このお金は、偏在が著しいもので、本当に天と地ほどの差が出来ている。本来は、お金が何かを得るための手段であったのに、お金を得ることが目的にすり替わったのではないかと思うほどである。昔の王様の時代からそうで、富や力の偏在は社会構造を規定する基本になっている。だから、これを否定する気はなくて、そうなのだろうと納得している。
しかし不思議なもので、自然はエントロピーの法則に従って、全てのエネルギーなどは均質化の方向に向かうはずだと思う。しかし、そこに生まれた生物、特に人間というものは逆エントロピーの法則に従って行動している。つまり、組織化を進め、富や力を偏在化させている。不思議な存在である。他の生物はこれほど極端ではないと思うのに。

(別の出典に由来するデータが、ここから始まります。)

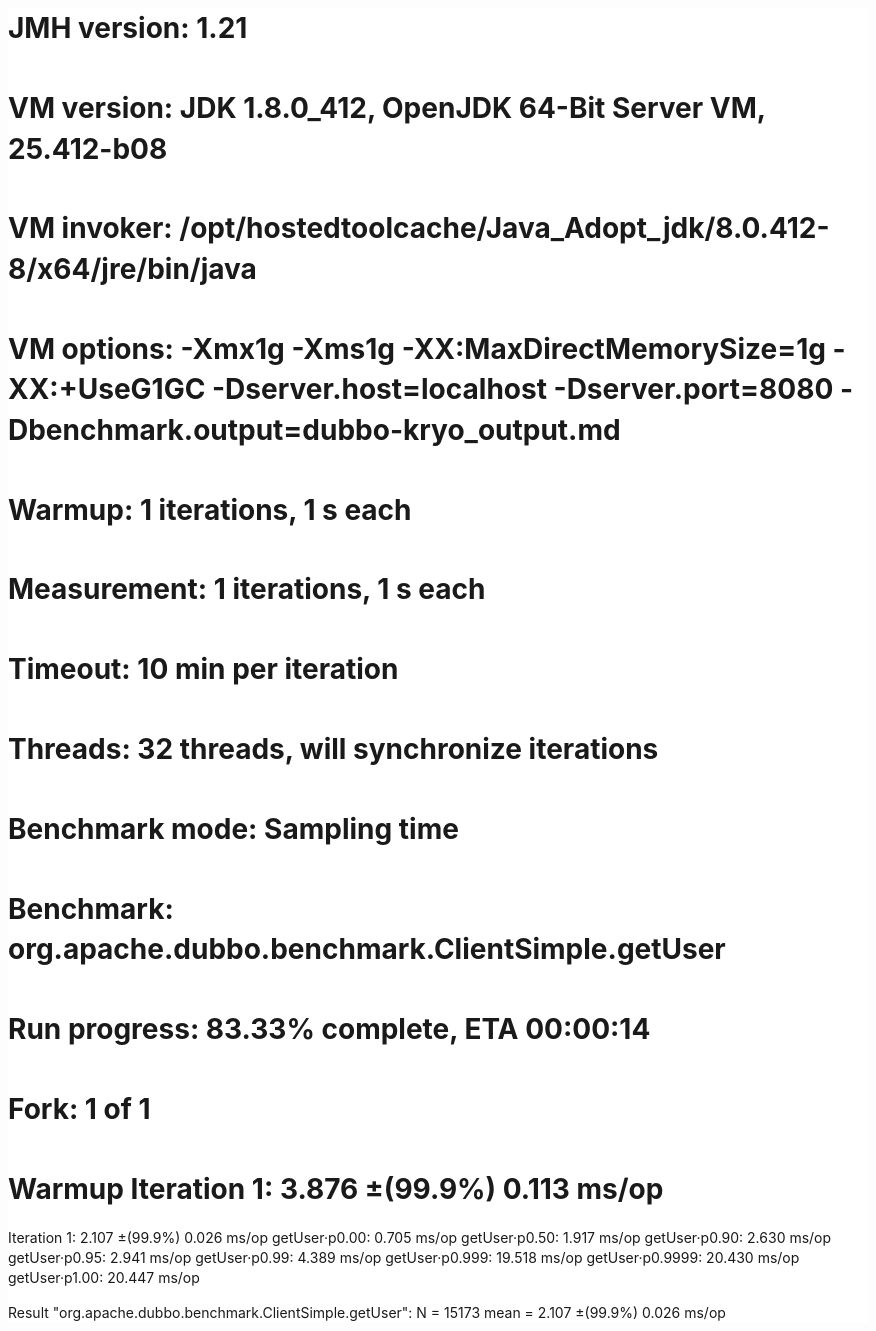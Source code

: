 # JMH version: 1.21
# VM version: JDK 1.8.0_412, OpenJDK 64-Bit Server VM, 25.412-b08
# VM invoker: /opt/hostedtoolcache/Java_Adopt_jdk/8.0.412-8/x64/jre/bin/java
# VM options: -Xmx1g -Xms1g -XX:MaxDirectMemorySize=1g -XX:+UseG1GC -Dserver.host=localhost -Dserver.port=8080 -Dbenchmark.output=dubbo-kryo_output.md
# Warmup: 1 iterations, 1 s each
# Measurement: 1 iterations, 1 s each
# Timeout: 10 min per iteration
# Threads: 32 threads, will synchronize iterations
# Benchmark mode: Sampling time
# Benchmark: org.apache.dubbo.benchmark.ClientSimple.getUser

# Run progress: 83.33% complete, ETA 00:00:14
# Fork: 1 of 1
# Warmup Iteration   1: 3.876 ±(99.9%) 0.113 ms/op
Iteration   1: 2.107 ±(99.9%) 0.026 ms/op
                 getUser·p0.00:   0.705 ms/op
                 getUser·p0.50:   1.917 ms/op
                 getUser·p0.90:   2.630 ms/op
                 getUser·p0.95:   2.941 ms/op
                 getUser·p0.99:   4.389 ms/op
                 getUser·p0.999:  19.518 ms/op
                 getUser·p0.9999: 20.430 ms/op
                 getUser·p1.00:   20.447 ms/op



Result "org.apache.dubbo.benchmark.ClientSimple.getUser":
  N = 15173
  mean =      2.107 ±(99.9%) 0.026 ms/op
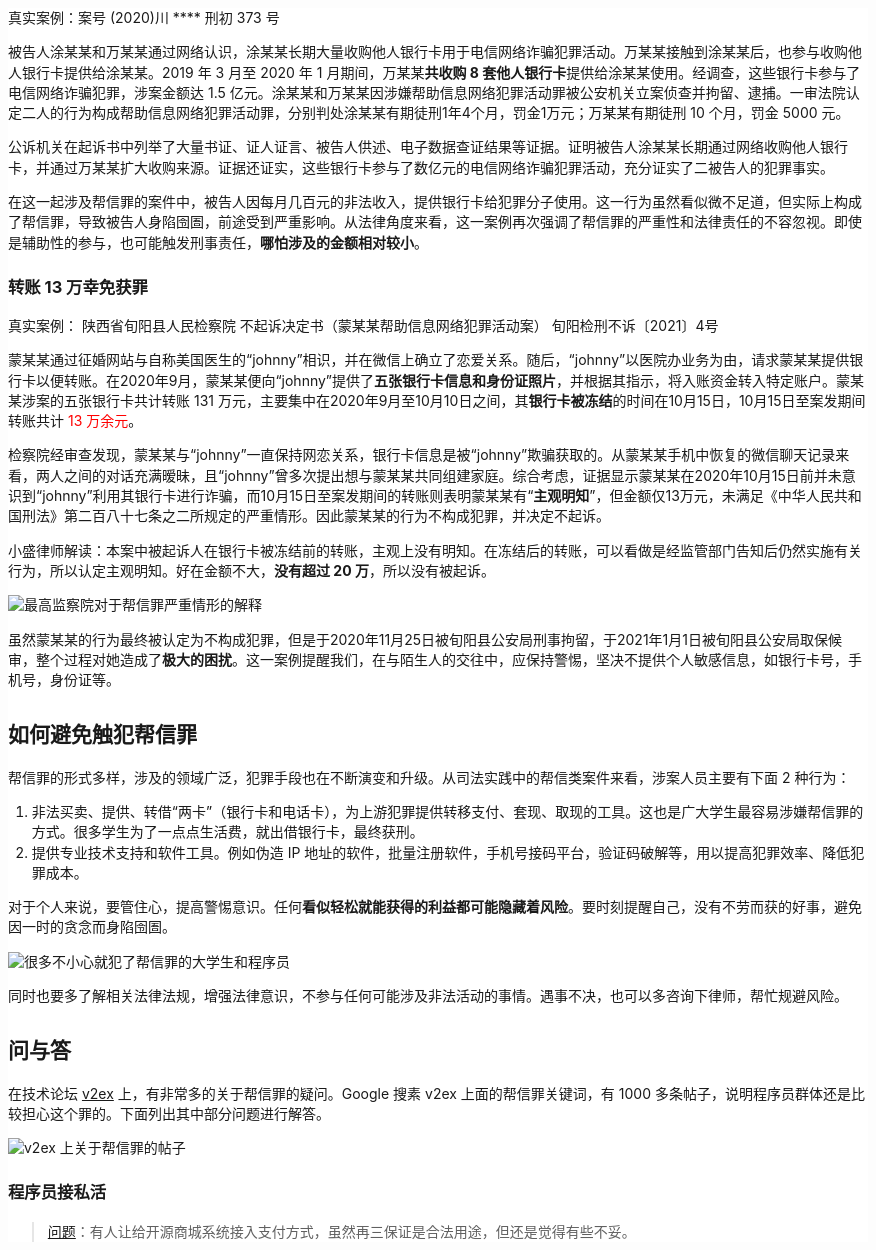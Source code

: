 真实案例：案号 (2020)川 **** 刑初 373 号

被告人涂某某和万某某通过网络认识，涂某某长期大量收购他人银行卡用于电信网络诈骗犯罪活动。万某某接触到涂某某后，也参与收购他人银行卡提供给涂某某。2019 年 3 月至 2020 年 1 月期间，万某某**共收购 8 套他人银行卡**提供给涂某某使用。经调查，这些银行卡参与了电信网络诈骗犯罪，涉案金额达 1.5 亿元。涂某某和万某某因涉嫌帮助信息网络犯罪活动罪被公安机关立案侦查并拘留、逮捕。一审法院认定二人的行为构成帮助信息网络犯罪活动罪，分别判处涂某某有期徒刑1年4个月，罚金1万元；万某某有期徒刑 10 个月，罚金 5000 元。

公诉机关在起诉书中列举了大量书证、证人证言、被告人供述、电子数据查证结果等证据。证明被告人涂某某长期通过网络收购他人银行卡，并通过万某某扩大收购来源。证据还证实，这些银行卡参与了数亿元的电信网络诈骗犯罪活动，充分证实了二被告人的犯罪事实。

在这一起涉及帮信罪的案件中，被告人因每月几百元的非法收入，提供银行卡给犯罪分子使用。这一行为虽然看似微不足道，但实际上构成了帮信罪，导致被告人身陷囹圄，前途受到严重影响。从法律角度来看，这一案例再次强调了帮信罪的严重性和法律责任的不容忽视。即使是辅助性的参与，也可能触发刑事责任，**哪怕涉及的金额相对较小**。

### 转账 13 万幸免获罪

真实案例： 陕西省旬阳县人民检察院 不起诉决定书（蒙某某帮助信息网络犯罪活动案） 旬阳检刑不诉〔2021〕4号

蒙某某通过征婚网站与自称美国医生的“johnny”相识，并在微信上确立了恋爱关系。随后，“johnny”以医院办业务为由，请求蒙某某提供银行卡以便转账。在2020年9月，蒙某某便向“johnny”提供了**五张银行卡信息和身份证照片**，并根据其指示，将入账资金转入特定账户。蒙某某涉案的五张银行卡共计转账 131 万元，主要集中在2020年9月至10月10日之间，其**银行卡被冻结**的时间在10月15日，10月15日至案发期间转账共计 <span style='color:red'>13 万余元</span>。

检察院经审查发现，蒙某某与“johnny”一直保持网恋关系，银行卡信息是被“johnny”欺骗获取的。从蒙某某手机中恢复的微信聊天记录来看，两人之间的对话充满暧昧，且“johnny”曾多次提出想与蒙某某共同组建家庭。综合考虑，证据显示蒙某某在2020年10月15日前并未意识到“johnny”利用其银行卡进行诈骗，而10月15日至案发期间的转账则表明蒙某某有“**主观明知**”，但金额仅13万元，未满足《中华人民共和国刑法》第二百八十七条之二所规定的严重情形。因此蒙某某的行为不构成犯罪，并决定不起诉。

小盛律师解读：本案中被起诉人在银行卡被冻结前的转账，主观上没有明知。在冻结后的转账，可以看做是经监管部门告知后仍然实施有关行为，所以认定主观明知。好在金额不大，**没有超过 20 万**，所以没有被起诉。

![最高监察院对于帮信罪严重情形的解释](https://slefboot-1251736664.cos.ap-beijing.myqcloud.com/20230816_assisting_in_fraud_serious.png)

虽然蒙某某的行为最终被认定为不构成犯罪，但是于2020年11月25日被旬阳县公安局刑事拘留，于2021年1月1日被旬阳县公安局取保候审，整个过程对她造成了**极大的困扰**。这一案例提醒我们，在与陌生人的交往中，应保持警惕，坚决不提供个人敏感信息，如银行卡号，手机号，身份证等。

## 如何避免触犯帮信罪

帮信罪的形式多样，涉及的领域广泛，犯罪手段也在不断演变和升级。从司法实践中的帮信类案件来看，涉案人员主要有下面 2 种行为：

1. 非法买卖、提供、转借“两卡”（银行卡和电话卡），为上游犯罪提供转移支付、套现、取现的工具。这也是广大学生最容易涉嫌帮信罪的方式。很多学生为了一点点生活费，就出借银行卡，最终获刑。
2. 提供专业技术支持和软件工具。例如伪造 IP 地址的软件，批量注册软件，手机号接码平台，验证码破解等，用以提高犯罪效率、降低犯罪成本。

对于个人来说，要管住心，提高警惕意识。任何**看似轻松就能获得的利益都可能隐藏着风险**。要时刻提醒自己，没有不劳而获的好事，避免因一时的贪念而身陷囹圄。

![很多不小心就犯了帮信罪的大学生和程序员](https://slefboot-1251736664.cos.ap-beijing.myqcloud.com/20230816_assisting_in_fraud_2.png)

同时也要多了解相关法律法规，增强法律意识，不参与任何可能涉及非法活动的事情。遇事不决，也可以多咨询下律师，帮忙规避风险。

## 问与答

在技术论坛 [v2ex](https://www.v2ex.com/) 上，有非常多的关于帮信罪的疑问。Google 搜素 v2ex 上面的帮信罪关键词，有 1000 多条帖子，说明程序员群体还是比较担心这个罪的。下面列出其中部分问题进行解答。

![v2ex 上关于帮信罪的帖子](https://slefboot-1251736664.cos.ap-beijing.myqcloud.com/20230815_assisting_in_fraud_v2ex.png)

### 程序员接私活

> [问题](https://www.v2ex.com/t/852164)：有人让给开源商城系统接入支付方式，虽然再三保证是合法用途，但还是觉得有些不妥。
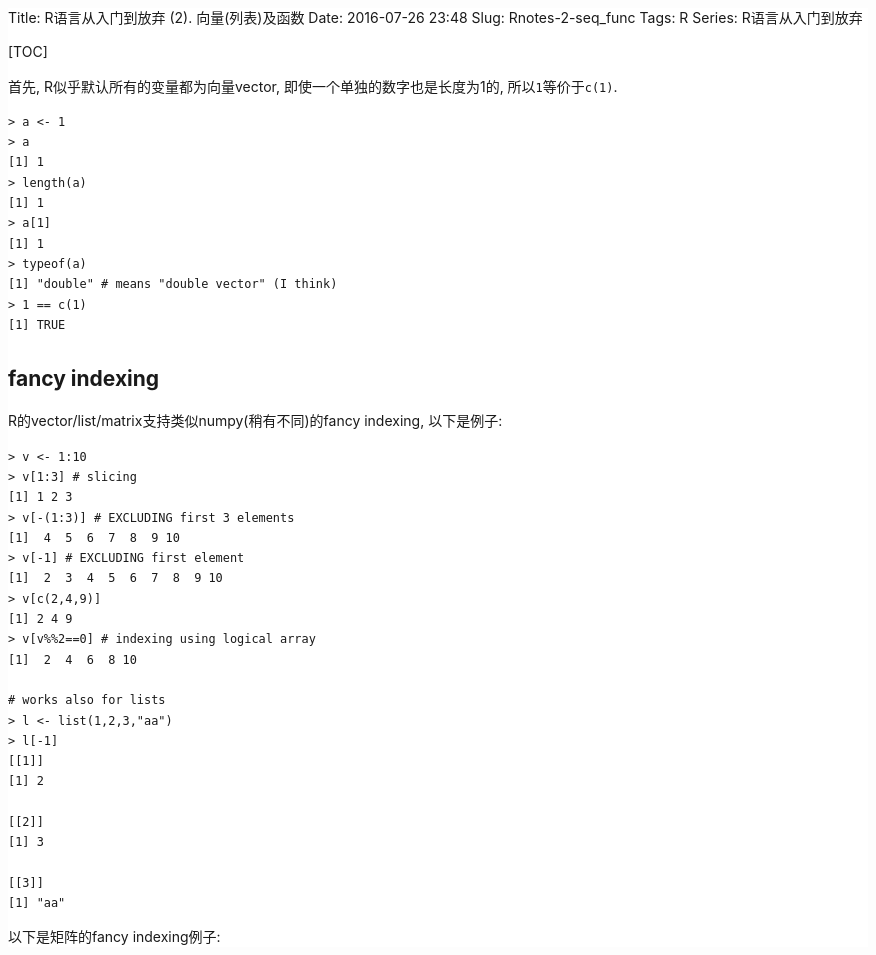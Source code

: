 Title: R语言从入门到放弃 (2). 向量(列表)及函数
Date: 2016-07-26 23:48
Slug:  Rnotes-2-seq_func
Tags: R
Series: R语言从入门到放弃
 
[TOC]


首先, R似乎默认所有的变量都为向量vector, 即使一个单独的数字也是长度为1的, 所以``1``等价于``c(1)``.  

	> a <- 1
	> a
	[1] 1
	> length(a)
	[1] 1
	> a[1]
	[1] 1
	> typeof(a)
	[1] "double" # means "double vector" (I think)
	> 1 == c(1)
	[1] TRUE


fancy indexing
--------------
R的vector/list/matrix支持类似numpy(稍有不同)的fancy indexing, 以下是例子: 

	> v <- 1:10
	> v[1:3] # slicing
	[1] 1 2 3
	> v[-(1:3)] # EXCLUDING first 3 elements
	[1]  4  5  6  7  8  9 10
	> v[-1] # EXCLUDING first element
	[1]  2  3  4  5  6  7  8  9 10
	> v[c(2,4,9)]
	[1] 2 4 9
	> v[v%%2==0] # indexing using logical array
	[1]  2  4  6  8 10
	
	# works also for lists
	> l <- list(1,2,3,"aa")
	> l[-1]
	[[1]]
	[1] 2
	
	[[2]]
	[1] 3
	
	[[3]]
	[1] "aa"


以下是矩阵的fancy indexing例子: 
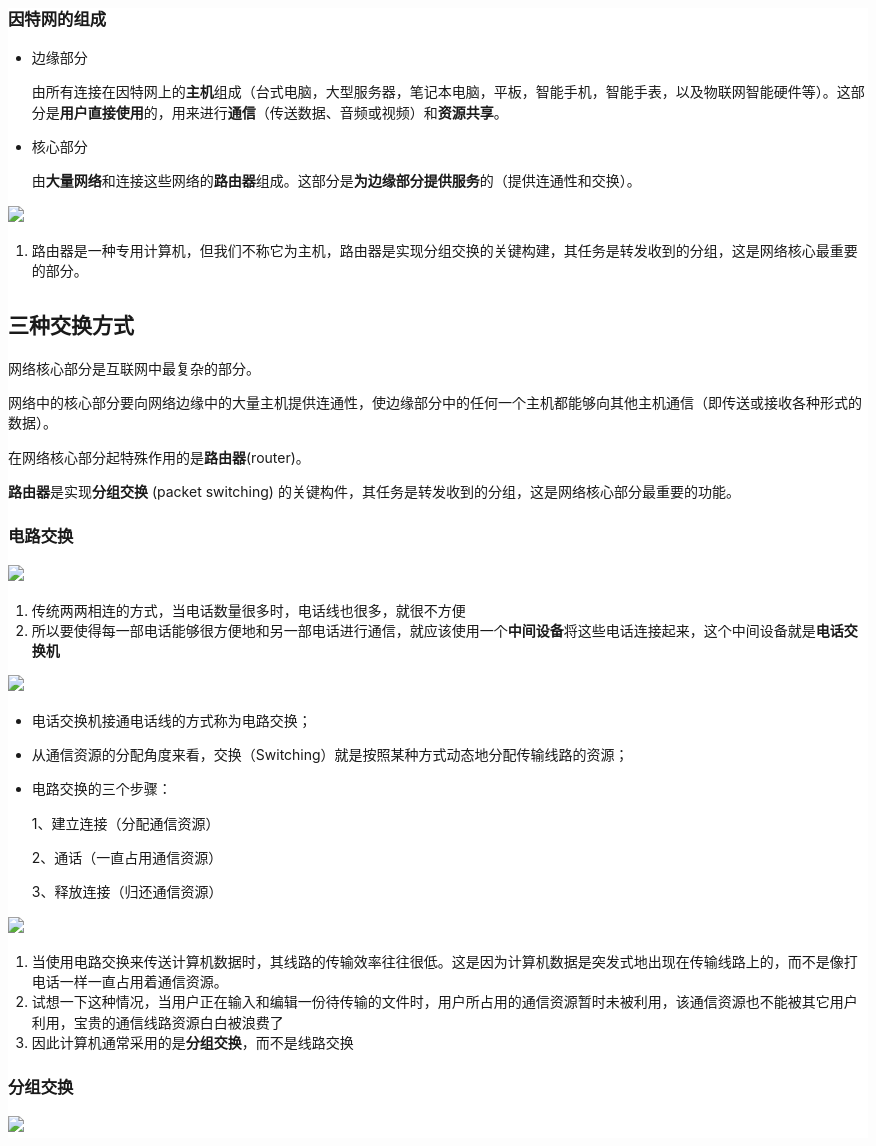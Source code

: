 

### 因特网的组成

* 边缘部分

  由所有连接在因特网上的**主机**组成（台式电脑，大型服务器，笔记本电脑，平板，智能手机，智能手表，以及物联网智能硬件等）。这部分是**用户直接使用**的，用来进行**通信**（传送数据、音频或视频）和**资源共享**。

* 核心部分

  由**大量网络**和连接这些网络的**路由器**组成。这部分是**为边缘部分提供服务**的（提供连通性和交换）。

<img src="https://npm.elemecdn.com/youthlql@1.0.9/computer_network/gaishu/0009.png" />

1. 路由器是一种专用计算机，但我们不称它为主机，路由器是实现分组交换的关键构建，其任务是转发收到的分组，这是网络核心最重要的部分。

   

## 三种交换方式

网络核心部分是互联网中最复杂的部分。

网络中的核心部分要向网络边缘中的大量主机提供连通性，使边缘部分中的任何一个主机都能够向其他主机通信（即传送或接收各种形式的数据）。

在网络核心部分起特殊作用的是**路由器**(router)。

**路由器**是实现**分组交换** (packet switching) 的关键构件，其任务是转发收到的分组，这是网络核心部分最重要的功能。

### 电路交换

<img src="https://npm.elemecdn.com/youthlql@1.0.9/computer_network/gaishu/0010.png" />

1. 传统两两相连的方式，当电话数量很多时，电话线也很多，就很不方便
2. 所以要使得每一部电话能够很方便地和另一部电话进行通信，就应该使用一个**中间设备**将这些电话连接起来，这个中间设备就是**电话交换机**

<img src="https://npm.elemecdn.com/youthlql@1.0.9/computer_network/gaishu/0011.png"  />

* 电话交换机接通电话线的方式称为电路交换；

* 从通信资源的分配角度来看，交换（Switching）就是按照某种方式动态地分配传输线路的资源；

* 电路交换的三个步骤：

  1、建立连接（分配通信资源）

  2、通话（一直占用通信资源）

  3、释放连接（归还通信资源）

<img src="https://npm.elemecdn.com/youthlql@1.0.9/computer_network/gaishu/0012.png"  />

1. 当使用电路交换来传送计算机数据时，其线路的传输效率往往很低。这是因为计算机数据是突发式地出现在传输线路上的，而不是像打电话一样一直占用着通信资源。
2. 试想一下这种情况，当用户正在输入和编辑一份待传输的文件时，用户所占用的通信资源暂时未被利用，该通信资源也不能被其它用户利用，宝贵的通信线路资源白白被浪费了
3. 因此计算机通常采用的是**分组交换**，而不是线路交换

### 分组交换

<img src="https://npm.elemecdn.com/youthlql@1.0.9/computer_network/gaishu/0013.png"/>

つまり生物の進化というのは、このような高度な組織化とそれに伴うエネルギーの局在化を進める方向に進んでいるのではないかと思ってしまう。つまり、格差社会はその種(つまり人間)の進化の証であって、逆らうことは出来ない流れなのかもしれない。本当にこのまま、富と力の局在化を突き進めていいものか?本当は良く分からない。